Until recently, many believed that aside from certain inner passages, such as your gut, mouth, or upper airways, all other parts of our bodies were sterile. Instead, research proves that each body part and every organ system has its own microbial constituents. Naturally, the gut microbiome is enormously greater in number than in your pancreas. However, the pancreas does have its own small microbiome that participates in pancreatic cellular functions—although those pathways are, as yet, little explored. However, importantly, it is now known that a crucial breakdown in that pancreatic microbiome is a definable feature of pancreatic cancer. Research has confirmed that the invasion of pancreatic ducts by fungus triggers a pancreatic dysbiosis that is part of cancer induction.

With this new background, fresh opportunities present to approach cancer differently than in the past. The crucial difference is that once cells are acknowledged as intelligent agents that can measure environmental cues and can communicate with others, it follows that cells can engineer. Cancer is alternative cellular engineering. Consequently, cancer can now be studied from the perspective of co-engineering between cancer cells and their microbial partners in competition with normal cellular engineering. Instead of being typical cooperative, co-engineering participants, cancer cells are rogue partners, representing an alternative self-identity, capable of deceptions that enable them to steal resources from normal cellular ecologies.

Notice that we have not mentioned genes, cell toxicities, or cellular selection. Each of these have been the mainstays of cancer therapy. Instead, a novel focus can be placed on cell-cell communication and how this shifts the trading of cellular resources.

Newer immunotherapeutic treatments are pointing the way toward a greater understanding of suppressing and preventing cancer. Immune treatments are examples of capitalizing on cell-cell signaling and the cellular dynamics that relate to the interplay between cell-recognition systems integral to cellular engineering. Crucially, the same dynamics that enable cells to construct the tissue ecologies that make us are precisely the same general processes that enable cancer.

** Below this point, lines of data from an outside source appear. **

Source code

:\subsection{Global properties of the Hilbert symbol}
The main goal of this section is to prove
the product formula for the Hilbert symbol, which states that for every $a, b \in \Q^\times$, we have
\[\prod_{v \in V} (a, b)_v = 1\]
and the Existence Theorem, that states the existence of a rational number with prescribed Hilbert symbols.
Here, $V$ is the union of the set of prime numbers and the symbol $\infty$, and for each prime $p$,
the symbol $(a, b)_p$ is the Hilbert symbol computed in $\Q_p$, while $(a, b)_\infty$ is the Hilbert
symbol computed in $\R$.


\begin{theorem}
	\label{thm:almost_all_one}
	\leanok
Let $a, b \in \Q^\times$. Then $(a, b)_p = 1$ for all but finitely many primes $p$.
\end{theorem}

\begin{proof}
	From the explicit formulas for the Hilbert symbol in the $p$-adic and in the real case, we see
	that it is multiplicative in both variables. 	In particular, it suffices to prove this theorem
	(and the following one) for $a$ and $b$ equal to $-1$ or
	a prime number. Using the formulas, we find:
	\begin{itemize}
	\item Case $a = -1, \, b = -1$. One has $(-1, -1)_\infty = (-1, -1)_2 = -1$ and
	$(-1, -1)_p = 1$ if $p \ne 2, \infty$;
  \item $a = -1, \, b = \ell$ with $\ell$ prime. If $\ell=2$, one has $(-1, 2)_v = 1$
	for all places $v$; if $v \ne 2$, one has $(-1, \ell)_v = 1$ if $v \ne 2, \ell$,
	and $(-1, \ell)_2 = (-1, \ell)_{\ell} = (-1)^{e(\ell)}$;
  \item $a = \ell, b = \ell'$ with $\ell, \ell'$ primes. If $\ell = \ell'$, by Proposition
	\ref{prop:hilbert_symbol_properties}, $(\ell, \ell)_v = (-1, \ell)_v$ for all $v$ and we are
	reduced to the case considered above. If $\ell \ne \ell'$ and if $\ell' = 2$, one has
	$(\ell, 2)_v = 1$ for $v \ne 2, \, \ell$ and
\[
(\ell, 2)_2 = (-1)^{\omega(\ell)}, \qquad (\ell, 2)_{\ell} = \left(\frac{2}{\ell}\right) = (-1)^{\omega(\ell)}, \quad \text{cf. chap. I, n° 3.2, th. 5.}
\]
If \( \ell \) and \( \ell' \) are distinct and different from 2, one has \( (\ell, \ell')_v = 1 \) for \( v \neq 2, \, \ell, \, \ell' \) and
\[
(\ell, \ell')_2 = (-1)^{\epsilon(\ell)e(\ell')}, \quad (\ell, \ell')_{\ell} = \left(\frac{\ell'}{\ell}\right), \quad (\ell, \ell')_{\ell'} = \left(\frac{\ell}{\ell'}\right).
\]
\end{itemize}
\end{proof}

A team of scientists at Cambridge University has just announced a breakthrough study on how metastasis spreads. Working with mice, these scientists have discovered that blocking a specific protein's activity, NALCN (sodium Na+ leak channel, nonselective), triggers cancer metastasis. Surprising to them, this “metastatic” process is not seen just in cancer. When they removed the blocker protein from normal mice, they found that healthy cells migrate freely from their original site and take up residence elsewhere, even in different organs. For example, normal pancreas cells will migrate to the kidneys and transform into healthy kidney cells. This cell migration is not an abnormal process. Instead, this is part of the complex co-engineering dynamics among trillions of cells that enable the vast connectome that constitutes holobionic life.

This unexpected finding suggests that stopping metastasis is more than searching for new cellular toxins or looking for genetic markers. The more advantaged path travels through the focused study of cell membranes and their crucial transmembrane channels that govern cell-cell communications, such as NALCN sodium ions. So, while cancer hijacks normal cellular resources, it does so by utilizing the basic processes of cell-cell communication and natural cellular engineering that sustains our lives and health.